Saved entries:
=== Begin Enclosure ===

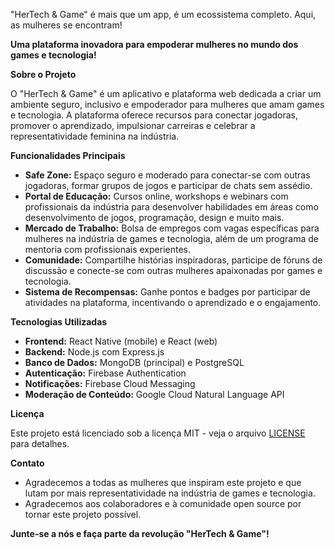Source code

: 
"HerTech &amp; Game" é mais que um app, é um ecossistema completo. Aqui, as mulheres se encontram!

**Uma plataforma inovadora para empoderar mulheres no mundo dos games e tecnologia!**

**Sobre o Projeto**

O "HerTech & Game" é um aplicativo e plataforma web dedicada a criar um ambiente seguro, inclusivo e empoderador para mulheres que amam games e tecnologia.  A plataforma oferece recursos para conectar jogadoras, promover o aprendizado, impulsionar carreiras e celebrar a representatividade feminina na indústria.

**Funcionalidades Principais**

* **Safe Zone:** Espaço seguro e moderado para conectar-se com outras jogadoras, formar grupos de jogos e participar de chats sem assédio.
* **Portal de Educação:** Cursos online, workshops e webinars com profissionais da indústria para desenvolver habilidades em áreas como desenvolvimento de jogos, programação, design e muito mais.
* **Mercado de Trabalho:**  Bolsa de empregos com vagas específicas para mulheres na indústria de games e tecnologia, além de um programa de mentoria com profissionais experientes.
* **Comunidade:** Compartilhe histórias inspiradoras, participe de fóruns de discussão e conecte-se com outras mulheres apaixonadas por games e tecnologia.
* **Sistema de Recompensas:** Ganhe pontos e badges por participar de atividades na plataforma, incentivando o aprendizado e o engajamento.

**Tecnologias Utilizadas**

* **Frontend:** React Native (mobile) e React (web)
* **Backend:** Node.js com Express.js
* **Banco de Dados:** MongoDB (principal) e PostgreSQL
* **Autenticação:** Firebase Authentication
* **Notificações:** Firebase Cloud Messaging
* **Moderação de Conteúdo:** Google Cloud Natural Language API


**Licença**

Este projeto está licenciado sob a licença MIT - veja o arquivo [LICENSE](LICENSE) para detalhes.

**Contato**



* Agradecemos a todas as mulheres que inspiram este projeto e que lutam por mais representatividade na indústria de games e tecnologia.
* Agradecemos aos colaboradores e à comunidade open source por tornar este projeto possível.

**Junte-se a nós e faça parte da revolução "HerTech & Game"!**
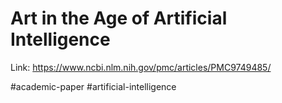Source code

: # Art in the Age of Artificial Intelligence

Link: https://www.ncbi.nlm.nih.gov/pmc/articles/PMC9749485/

#academic-paper #artificial-intelligence
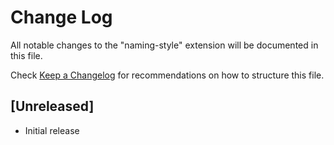 # Change Log

All notable changes to the "naming-style" extension will be documented in this file.

Check [Keep a Changelog](http://keepachangelog.com/) for recommendations on how to structure this file.

## [Unreleased]

- Initial release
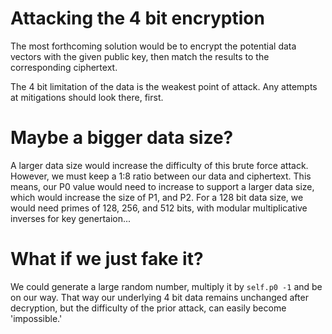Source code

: # Attacking the 4 bit encryption
The most forthcoming solution would be to encrypt the potential data vectors with the given public key, then match the results to the corresponding ciphertext.

The 4 bit limitation of the data is the weakest point of attack. Any attempts at mitigations should look there, first.

# Maybe a bigger data size?
A larger data size would increase the difficulty of this brute force attack. However, we must keep a 1:8 ratio between our data and ciphertext. This means, our P0 value would need to increase to support a larger data size, which would increase the size of P1, and P2. For a 128 bit data size, we would need primes of 128, 256, and 512 bits, with modular multiplicative inverses for key genertaion...

# What if we just fake it?
We could generate a large random number, multiply it by `self.p0 -1` and be on our way. That way our underlying 4 bit data remains unchanged after decryption, but the difficulty of the prior attack, can easily become 'impossible.'
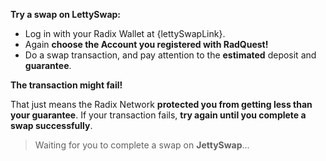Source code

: **Try a swap on LettySwap:**

- Log in with your Radix Wallet at {lettySwapLink}.
- Again **choose the Account you registered with RadQuest!**
- Do a swap transaction, and pay attention to the **estimated** deposit and **guarantee**.

**The transaction might fail!**

That just means the Radix Network **protected you from getting less than your guarantee**. If your transaction fails, **try again until you complete a swap successfully**.

> Waiting for you to complete a swap on **JettySwap**…
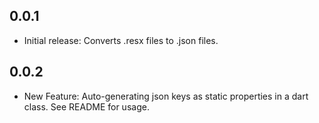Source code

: ## 0.0.1

* Initial release: Converts .resx files to .json files.

## 0.0.2

* New Feature: Auto-generating json keys as static properties in a dart class. See README for usage.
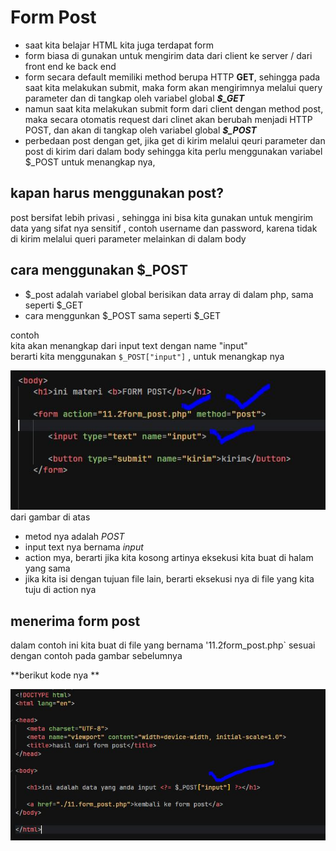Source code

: # Form Post

- saat kita belajar HTML kita juga terdapat form
- form biasa di gunakan untuk mengirim data dari client ke server / dari front end ke back end
- form secara default memiliki method berupa HTTP **GET**, sehingga pada saat kita melakukan submit, maka form akan mengirimnya melalui query parameter dan di tangkap oleh variabel global ***$_GET***
- namun saat kita melakukan submit form dari client dengan method post, maka secara otomatis request dari clinet akan berubah menjadi HTTP POST, dan akan di tangkap oleh variabel global ***$_POST***
- perbedaan post dengan get, jika get di kirim melalui qeuri parameter dan post di kirim dari dalam body sehingga kita perlu menggunakan variabel $_POST untuk menangkap nya,


## kapan harus menggunakan post?

post bersifat lebih privasi , sehingga ini bisa kita gunakan untuk mengirim data yang sifat nya sensitif , 
contoh username dan password, karena tidak di kirim melalui queri parameter melainkan di dalam body


## cara menggunakan $_POST
- $_post adalah variabel global  berisikan data array di dalam php, sama seperti $_GET
- cara menggunkan $_POST sama seperti $_GET


contoh  
kita akan menangkap dari input text dengan name "input"  
berarti kita menggunakan `$_POST["input"]` , untuk menangkap nya  

![form post](/foto/form_post.JPG)  
dari gambar di atas  
- metod nya adalah *POST*
- input text nya bernama *input*
- action mya, berarti jika kita kosong artinya eksekusi kita buat di halam yang sama   
- jika kita isi dengan tujuan file lain, berarti eksekusi nya di file yang kita tuju di action nya


## menerima form post  
dalam contoh ini kita buat di file yang bernama '11.2form_post.php` sesuai dengan contoh pada gambar sebelumnya  

**berikut kode nya **  

![menerima form post](/foto/form_post_menerima.JPG)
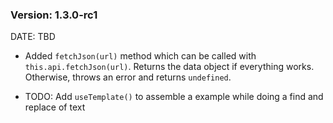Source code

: ### Version: 1.3.0-rc1

DATE: TBD

- Added `fetchJson(url)` method which
can be called with `this.api.fetchJson(url)`.
Returns the data object if everything works.
Otherwise, throws an error and returns
`undefined`. 

- TODO: Add `useTemplate()` to assemble
a example while doing a find and
replace of text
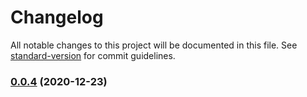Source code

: # Changelog

All notable changes to this project will be documented in this file. See [standard-version](https://github.com/conventional-changelog/standard-version) for commit guidelines.

### [0.0.4](https://github.com/BWrong/mock/compare/v0.0.3...v0.0.4) (2020-12-23)

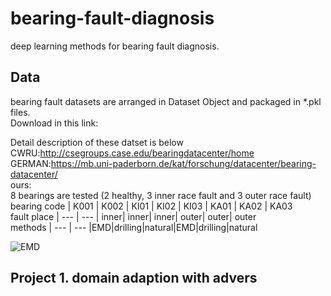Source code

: # bearing-fault-diagnosis
deep learning methods for bearing fault diagnosis.
## Data
bearing fault datasets are arranged in Dataset Object and packaged in *.pkl files.<br>
Download in this link:<br>

Detail description of these datset is below<br>
CWRU:http://csegroups.case.edu/bearingdatacenter/home<br>
GERMAN:https://mb.uni-paderborn.de/kat/forschung/datacenter/bearing-datacenter/<br>
ours:<br>
8 bearings are tested (2 healthy, 3 inner race fault and 3 outer race fault)<br>
bearing code | K001 | K002 | KI01 | KI02 | KI03 | KA01 | KA02 | KA03<br>
fault place  |  --- |  --- | inner| inner| inner| outer| outer| outer<br>
methods      |  --- |  --- |EMD|drilling|natural|EMD|drilling|natural<br>

![EMD](https://github.com/ddrrrr/bearing-fault-diagnosis/blob/master/pictures/emd.jpg)
## Project 1. domain adaption with advers
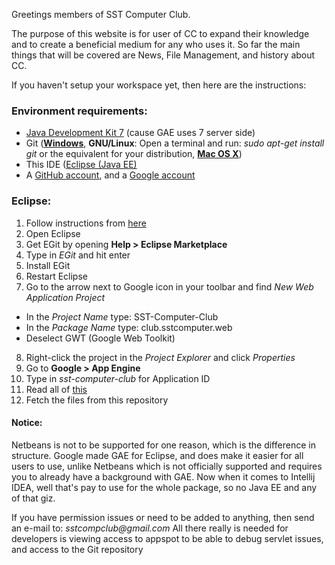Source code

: Greetings members of SST Computer Club.

The purpose of this website is for user of CC to expand their knowledge and to create a beneficial medium for any who uses it. So far the main things that will be covered are News, File Management, and history about CC.

If you haven't setup your workspace yet, then here are the instructions:

### Environment requirements:
* [Java Development Kit 7](http://www.oracle.com/technetwork/java/javase/downloads/jdk7-downloads-1880260.html) (cause GAE uses 7 server side)
* Git ([**Windows**](http://git-scm.com/download/win), **GNU/Linux**: Open a terminal and run: _sudo apt-get install git_ or the equivalent for your distribution, [**Mac OS X**](http://git-scm.com/download/mac))
* This IDE ([Eclipse (Java EE)](https://www.eclipse.org/downloads/packages/eclipse-ide-java-ee-developers/lunasr2)
* A [GitHub account](https://github.com/join), and a [Google account](https://accounts.google.com/SignUp)

### Eclipse:
1. Follow instructions from [here](https://developers.google.com/eclipse/docs/install-eclipse-4.4)
2. Open Eclipse
3. Get EGit by opening **Help > Eclipse Marketplace**
4. Type in _EGit_ and hit enter
5. Install EGit
6. Restart Eclipse
7. Go to the arrow next to Google icon in your toolbar and find _New Web Application Project_
  * In the _Project Name_ type: SST-Computer-Club
  * In the _Package Name_ type: club.sstcomputer.web
  * Deselect GWT (Google Web Toolkit)
8. Right-click the project in the _Project Explorer_ and click _Properties_
9. Go to **Google > App Engine**
10. Type in _sst-computer-club_ for Application ID
11. Read all of [this](http://wiki.eclipse.org/EGit/User_Guide)
12. Fetch the files from this repository

#### Notice:
Netbeans is not to be supported for one reason, which is the difference in structure. Google made GAE for Eclipse, and does make it easier for all users to use, unlike Netbeans which is not officially supported and requires you to already have a background with GAE. Now when it comes to Intellij IDEA, well that's pay to use for the whole package, so no Java EE and any of that giz.

If you have permission issues or need to be added to anything, then send an e-mail to: _sstcompclub@gmail.com_
All there really is needed for developers is viewing access to appspot to be able to debug servlet issues, and access to the Git repository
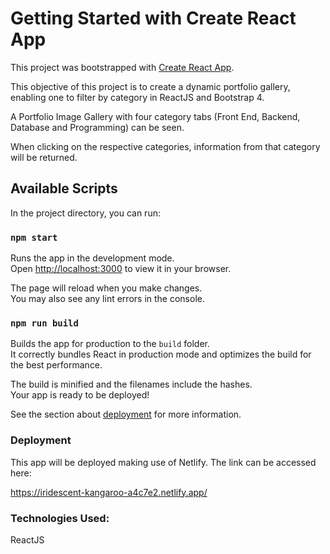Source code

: # Getting Started with Create React App

This project was bootstrapped with [Create React App](https://github.com/facebook/create-react-app).

This objective of this project is to create a dynamic portfolio gallery, enabling one to filter by category in ReactJS
and Bootstrap 4.

A Portfolio Image Gallery with four category tabs (Front End, Backend, Database and Programming) can be seen.

When clicking on the respective categories, information from that category will be returned.

## Available Scripts

In the project directory, you can run:

### `npm start`

Runs the app in the development mode.\
Open [http://localhost:3000](http://localhost:3000) to view it in your browser.

The page will reload when you make changes.\
You may also see any lint errors in the console.

### `npm run build`

Builds the app for production to the `build` folder.\
It correctly bundles React in production mode and optimizes the build for the best performance.

The build is minified and the filenames include the hashes.\
Your app is ready to be deployed!

See the section about [deployment](https://facebook.github.io/create-react-app/docs/deployment) for more information.


### Deployment

This app will be deployed making use of Netlify. The link can be accessed here:

https://iridescent-kangaroo-a4c7e2.netlify.app/


### Technologies Used:

ReactJS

=== End Enclosure ===

> [WHAT TO WORK ON]:
Each line between the one holding "can be called" and the one holding "outer| outer| outer<br>", inclusive, should be copied exactly as it appears above, and pictures should be omitted.

> [WRITTEN RESPONSE]:
can be called with `this.api.fetchJson(url)`.
Returns the data object if everything works.
Otherwise, throws an error and returns
`undefined`. 

- TODO: Add `useTemplate()` to assemble
a example while doing a find and
replace of text
Source code

: # Changelog

All notable changes to this project will be documented in this file. See [standard-version](https://github.com/conventional-changelog/standard-version) for commit guidelines.

### [0.0.4](https://github.com/BWrong/mock/compare/v0.0.3...v0.0.4) (2020-12-23)

Source code

: # bearing-fault-diagnosis
deep learning methods for bearing fault diagnosis.
## Data
bearing fault datasets are arranged in Dataset Object and packaged in *.pkl files.<br>
Download in this link:<br>

Detail description of these datset is below<br>
CWRU:http://csegroups.case.edu/bearingdatacenter/home<br>
GERMAN:https://mb.uni-paderborn.de/kat/forschung/datacenter/bearing-datacenter/<br>
ours:<br>
8 bearings are tested (2 healthy, 3 inner race fault and 3 outer race fault)<br>
bearing code | K001 | K002 | KI01 | KI02 | KI03 | KA01 | KA02 | KA03<br>
fault place  |  --- |  --- | inner| inner| inner| outer| outer| outer<br>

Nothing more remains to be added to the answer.